Study: Most Nursing Home Residents’ Care Needs Can’t Be Managed Cost Effectively Elsewhere
Most individuals admitted to nursing homes have high levels of care needs—because of conditions such as dementia and stroke—that cannot be met cost-effectively elsewhere, such as in the community. According to a Canadian study in the July issue of JAMDA, “Level of Need, Divertibility, and Outcomes of Newly Admitted Nursing Home Residents,” close to half of the nearly 65,000 Canadian nursing home residents studied were considered to be “indivertible,” that is, they could not receive appropriate, cost-effective care elsewhere.
The vast majority of the residents in the study had difficulties with activities of daily living (such as dressing or bathing) and two-thirds had some level of cognitive impairment.
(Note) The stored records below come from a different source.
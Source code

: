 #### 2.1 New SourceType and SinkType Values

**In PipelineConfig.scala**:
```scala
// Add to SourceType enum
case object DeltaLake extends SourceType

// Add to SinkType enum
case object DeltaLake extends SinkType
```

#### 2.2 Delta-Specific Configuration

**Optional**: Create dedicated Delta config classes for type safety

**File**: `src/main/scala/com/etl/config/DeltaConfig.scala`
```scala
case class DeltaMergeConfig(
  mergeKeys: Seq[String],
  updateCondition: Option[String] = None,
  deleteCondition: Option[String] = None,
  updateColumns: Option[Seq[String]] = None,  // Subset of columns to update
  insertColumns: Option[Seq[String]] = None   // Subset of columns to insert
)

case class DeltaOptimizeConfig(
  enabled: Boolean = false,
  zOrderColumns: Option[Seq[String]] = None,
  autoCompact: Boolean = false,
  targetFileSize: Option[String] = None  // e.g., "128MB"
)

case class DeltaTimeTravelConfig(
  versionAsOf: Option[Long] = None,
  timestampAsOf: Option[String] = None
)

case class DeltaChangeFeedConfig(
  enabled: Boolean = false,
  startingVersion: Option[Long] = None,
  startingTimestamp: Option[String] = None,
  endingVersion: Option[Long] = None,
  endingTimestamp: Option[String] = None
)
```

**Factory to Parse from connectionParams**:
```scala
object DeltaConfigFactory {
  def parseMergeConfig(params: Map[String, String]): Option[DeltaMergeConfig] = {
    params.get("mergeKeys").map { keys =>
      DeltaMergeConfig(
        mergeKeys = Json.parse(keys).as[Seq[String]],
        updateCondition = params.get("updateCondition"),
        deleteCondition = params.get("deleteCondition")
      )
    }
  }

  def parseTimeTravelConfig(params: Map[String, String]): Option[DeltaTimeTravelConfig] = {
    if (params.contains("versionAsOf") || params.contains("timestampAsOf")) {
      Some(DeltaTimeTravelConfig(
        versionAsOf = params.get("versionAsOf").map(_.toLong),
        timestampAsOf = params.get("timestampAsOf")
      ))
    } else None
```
Many did not have a caregiver at home. Such individuals, with high levels of physical and mental disability, are very unlikely to return to the community. The researchers in this study concluded that only about 1 in 20 residents could potentially be safely and cost-effectively maintained in the community.
With the older adult population expected to skyrocket in the next 20 years—in Canada and elsewhere, the researchers suggested an urgency for efforts to address a long-term care (LTC) system currently at capacity. The authors recommended looking at “promising practices in care for those with dementia in the community” such as dementia villages, dementia-focused models of care, and short-stay dementia units. They also noted, “To address the growing population care demand for those with LTC needs, it may be useful to think less about LTC beds, and more about what it would take to create LTC ‘spaces.’ Such LTC spaces can occur across multiple settings in the community, including private homes, supportive housing…and in specialized units.”
The study was conducted by researchers at the Bruyere Research Institute (Bruyere Center of Learning, Research and Innovative in Long-Term Care in Ottawa), Ottawa Hospital Research Institute (Clinical Epidemiology Program, Ottawa), Institute for Clinical Evaluative Sciences (Population Health and Primary Care, Ottawa), and Institute for Health Policy, Management and Evaluation (University of Toronto, Toronto) in Ontario, Canada.